Many functions, in NumPy and in third-party packages, start with some code like:

def myfunc(a, b):
    a = np.asarray(a)
    b = np.asarray(b)
    ...

This ensures that a and b are np.ndarray objects, so myfunc can carry on assuming that they’ll act like ndarrays both semantically (at the Python level), and also in terms of how they’re stored in memory (at the C level). But many of these functions only work with arrays at the Python level, which means that they don’t actually need ndarray objects per se: they could work just as well with any Python object that “quacks like” an ndarray, such as sparse arrays, dask’s lazy arrays, or xarray’s labeled arrays.

However, currently, there’s no way for these libraries to express that their objects can quack like an ndarray, and there’s no way for functions like myfunc to express that they’d be happy with anything that quacks like an ndarray. The purpose of this NEP is to provide those two features.

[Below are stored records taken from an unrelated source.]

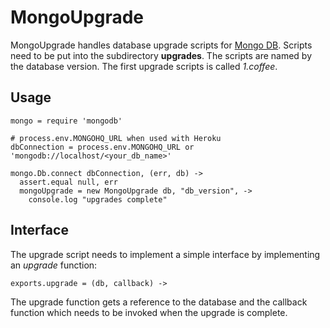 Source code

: MongoUpgrade
============

MongoUpgrade handles database upgrade scripts for [Mongo DB](http://www.mongodb.org/).
Scripts need to be put into the subdirectory __upgrades__.
The scripts are named by the database version. The first
upgrade scripts is called _1.coffee_.

## Usage

    mongo = require 'mongodb'

    # process.env.MONGOHQ_URL when used with Heroku
    dbConnection = process.env.MONGOHQ_URL or 'mongodb://localhost/<your_db_name>'

    mongo.Db.connect dbConnection, (err, db) ->
      assert.equal null, err
      mongoUpgrade = new MongoUpgrade db, "db_version", ->
        console.log "upgrades complete"

## Interface

The upgrade script
needs to implement a simple interface by implementing an
_upgrade_ function:

    exports.upgrade = (db, callback) ->

The upgrade function gets a reference to the database and
the callback function which needs to be invoked when the
upgrade is complete. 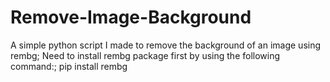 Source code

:# Remove-Image-Background
A simple python script I made to remove the background of an image using rembg;
Need to install rembg package first by using the following command:;
pip install rembg
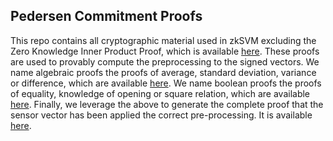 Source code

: ## Pedersen Commitment Proofs
This repo contains all cryptographic material used in zkSVM excluding the 
Zero Knowledge Inner Product Proof, which is available [here](../inner_product_proof). 
These proofs are used to provably compute the preprocessing to the signed vectors. 
We name algebraic proofs the proofs of average, standard deviation, variance or difference,
which are available [here](./src/algebraic_proofs).
We name boolean proofs the proofs of equality, knowledge of opening or square relation, 
which are available [here](./src/boolean_proofs). 
Finally, we leverage the above to generate the complete proof that the sensor vector has 
been applied the correct pre-processing. It is available [here](./src/svm_proof). 
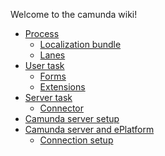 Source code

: Welcome to the camunda wiki!
* [Process](https://github.com/idega/camunda/wiki/Process)
    * [Localization bundle](https://github.com/idega/camunda/wiki/Process-Property-(localizationBundle))
    * [Lanes](https://github.com/idega/camunda/wiki/Lanes)
* [User task](https://github.com/idega/camunda/wiki/User-Task)
    * [Forms](https://github.com/idega/camunda/wiki/Forms)
    * [Extensions](https://github.com/idega/camunda/wiki/User-Task-Extensions)
* [Server task](https://github.com/idega/camunda/wiki/Server-Task)
    * [Connector](https://github.com/idega/camunda/wiki/Connector)
* [Camunda server setup](https://github.com/idega/camunda/wiki/Camunda-BPM-Platform)
* [Camunda server and ePlatform](https://github.com/idega/camunda/wiki/Server-Setup)
    * [Connection setup](https://github.com/idega/camunda/wiki/Configuring-ePlatform)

Sometimes people suggest using np.asanyarray for this purpose, but unfortunately its semantics are exactly backwards: it guarantees that the object it returns uses the same memory layout as an ndarray, but tells you nothing at all about its semantics, which makes it essentially impossible to use safely in practice. Indeed, the two ndarray subclasses distributed with NumPy – np.matrix and np.ma.masked_array – do have incompatible semantics, and if they were passed to a function like myfunc that doesn’t check for them as a special-case, then it may silently return incorrect results.

Declaring that an object can quack like an array#

There are two basic approaches we could use for checking whether an object quacks like an array. We could check for a special attribute on the class:

def quacks_like_array(obj):
    return bool(getattr(type(obj), "__quacks_like_array__", False))

Or, we could define an abstract base class (ABC):

def quacks_like_array(obj):
    return isinstance(obj, AbstractArray)

If you look at how ABCs work, this is essentially equivalent to keeping a global set of types that have been declared to implement the AbstractArray interface, and then checking it for membership.

Between these, the ABC approach seems to have a number of advantages:

  • It’s Python’s standard, “one obvious way” of doing this.

  • ABCs can be introspected (e.g. help(np.AbstractArray) does something useful).

  • ABCs can provide useful mixin methods.

  • ABCs integrate with other features like mypy type-checking, functools.singledispatch, etc.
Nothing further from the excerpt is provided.